Dataset entries
________
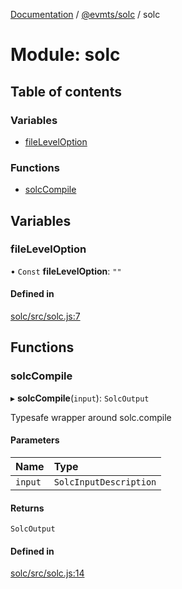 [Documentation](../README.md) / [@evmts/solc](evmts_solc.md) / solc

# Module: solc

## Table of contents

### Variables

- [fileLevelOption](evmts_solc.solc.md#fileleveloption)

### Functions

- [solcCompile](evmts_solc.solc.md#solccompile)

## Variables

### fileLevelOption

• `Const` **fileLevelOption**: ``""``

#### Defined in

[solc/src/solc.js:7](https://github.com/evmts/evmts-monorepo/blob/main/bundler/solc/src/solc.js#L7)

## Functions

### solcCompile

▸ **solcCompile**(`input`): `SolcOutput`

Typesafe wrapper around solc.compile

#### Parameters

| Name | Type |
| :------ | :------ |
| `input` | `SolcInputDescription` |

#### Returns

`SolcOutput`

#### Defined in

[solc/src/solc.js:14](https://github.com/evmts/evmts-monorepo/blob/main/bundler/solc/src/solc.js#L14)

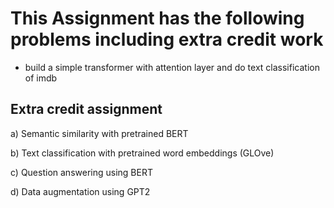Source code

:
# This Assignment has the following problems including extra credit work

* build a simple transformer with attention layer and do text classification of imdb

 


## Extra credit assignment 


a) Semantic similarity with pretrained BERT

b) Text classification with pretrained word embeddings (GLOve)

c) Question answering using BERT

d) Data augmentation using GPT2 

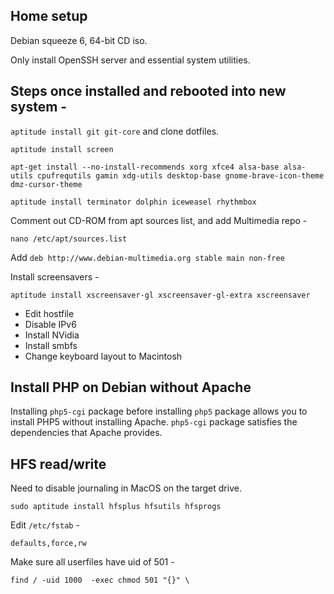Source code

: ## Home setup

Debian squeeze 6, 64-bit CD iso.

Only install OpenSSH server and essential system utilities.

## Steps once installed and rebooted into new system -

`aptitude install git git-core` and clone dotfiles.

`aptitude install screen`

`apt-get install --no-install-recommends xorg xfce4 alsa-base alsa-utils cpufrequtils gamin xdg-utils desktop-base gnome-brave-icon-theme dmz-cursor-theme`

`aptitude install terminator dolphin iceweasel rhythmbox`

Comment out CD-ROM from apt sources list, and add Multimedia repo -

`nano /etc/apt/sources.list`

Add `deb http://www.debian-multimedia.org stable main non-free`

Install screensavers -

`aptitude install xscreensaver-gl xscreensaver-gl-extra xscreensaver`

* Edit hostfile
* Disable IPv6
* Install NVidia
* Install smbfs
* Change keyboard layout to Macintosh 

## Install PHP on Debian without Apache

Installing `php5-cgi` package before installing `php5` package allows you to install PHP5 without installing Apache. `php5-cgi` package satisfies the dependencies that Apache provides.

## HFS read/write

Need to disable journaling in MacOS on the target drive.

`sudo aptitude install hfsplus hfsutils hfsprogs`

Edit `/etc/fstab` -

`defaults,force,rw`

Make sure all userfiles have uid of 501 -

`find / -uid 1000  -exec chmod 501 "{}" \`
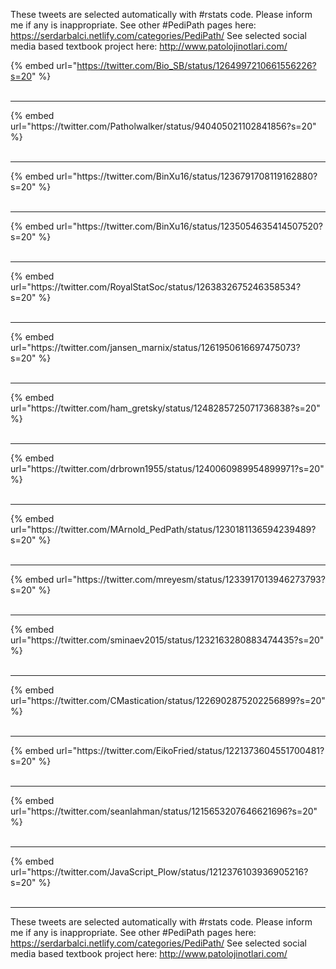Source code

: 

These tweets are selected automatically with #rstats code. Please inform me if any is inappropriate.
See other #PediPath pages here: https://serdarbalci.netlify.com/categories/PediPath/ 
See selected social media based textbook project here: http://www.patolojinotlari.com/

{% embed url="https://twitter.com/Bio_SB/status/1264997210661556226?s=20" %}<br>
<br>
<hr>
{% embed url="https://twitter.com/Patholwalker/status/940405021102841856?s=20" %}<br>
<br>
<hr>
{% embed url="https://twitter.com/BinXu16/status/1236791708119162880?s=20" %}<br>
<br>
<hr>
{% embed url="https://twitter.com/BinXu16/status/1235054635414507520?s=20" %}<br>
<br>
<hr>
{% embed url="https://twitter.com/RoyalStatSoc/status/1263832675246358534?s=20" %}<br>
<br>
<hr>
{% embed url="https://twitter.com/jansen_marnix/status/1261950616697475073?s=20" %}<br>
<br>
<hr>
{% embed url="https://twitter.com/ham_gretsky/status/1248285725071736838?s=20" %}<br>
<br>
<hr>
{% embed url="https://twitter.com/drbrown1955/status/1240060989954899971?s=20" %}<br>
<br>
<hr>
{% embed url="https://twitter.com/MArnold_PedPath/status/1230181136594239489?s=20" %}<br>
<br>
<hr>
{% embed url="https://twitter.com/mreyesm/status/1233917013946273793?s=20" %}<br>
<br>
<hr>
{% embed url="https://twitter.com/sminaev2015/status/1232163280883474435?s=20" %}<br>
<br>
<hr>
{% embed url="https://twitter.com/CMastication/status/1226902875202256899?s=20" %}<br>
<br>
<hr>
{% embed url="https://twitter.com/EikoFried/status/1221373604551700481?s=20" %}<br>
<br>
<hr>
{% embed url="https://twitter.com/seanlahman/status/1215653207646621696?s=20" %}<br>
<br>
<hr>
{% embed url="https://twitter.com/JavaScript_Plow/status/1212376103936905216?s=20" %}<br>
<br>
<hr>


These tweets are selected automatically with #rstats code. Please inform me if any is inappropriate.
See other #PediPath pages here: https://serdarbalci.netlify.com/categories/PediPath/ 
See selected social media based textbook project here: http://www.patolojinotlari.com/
________
→ WHAT NEEDS TO BE DONE
Report each line of the records that holds the word "credit".

→ ANSWER TO THIS PROBLEM
# This Assignment has the following problems including extra credit work
## Extra credit assignment 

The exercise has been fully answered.